Material to process:
[Start of section]

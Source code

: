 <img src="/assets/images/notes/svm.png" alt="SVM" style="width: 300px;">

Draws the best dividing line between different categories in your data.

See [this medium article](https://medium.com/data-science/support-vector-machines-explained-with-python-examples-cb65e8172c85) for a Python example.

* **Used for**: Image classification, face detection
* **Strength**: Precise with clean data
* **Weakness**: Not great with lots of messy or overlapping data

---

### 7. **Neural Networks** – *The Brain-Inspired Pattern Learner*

[End of section]

An exact printout is needed of the lines from the one containing "Draws the best" through the end of the listing above, both of those lines included, and nothing else.

Response to this exercise:
Draws the best dividing line between different categories in your data.

See [this medium article](https://medium.com/data-science/support-vector-machines-explained-with-python-examples-cb65e8172c85) for a Python example.

* **Used for**: Image classification, face detection
* **Strength**: Precise with clean data
* **Weakness**: Not great with lots of messy or overlapping data

---

### 7. **Neural Networks** – *The Brain-Inspired Pattern Learner*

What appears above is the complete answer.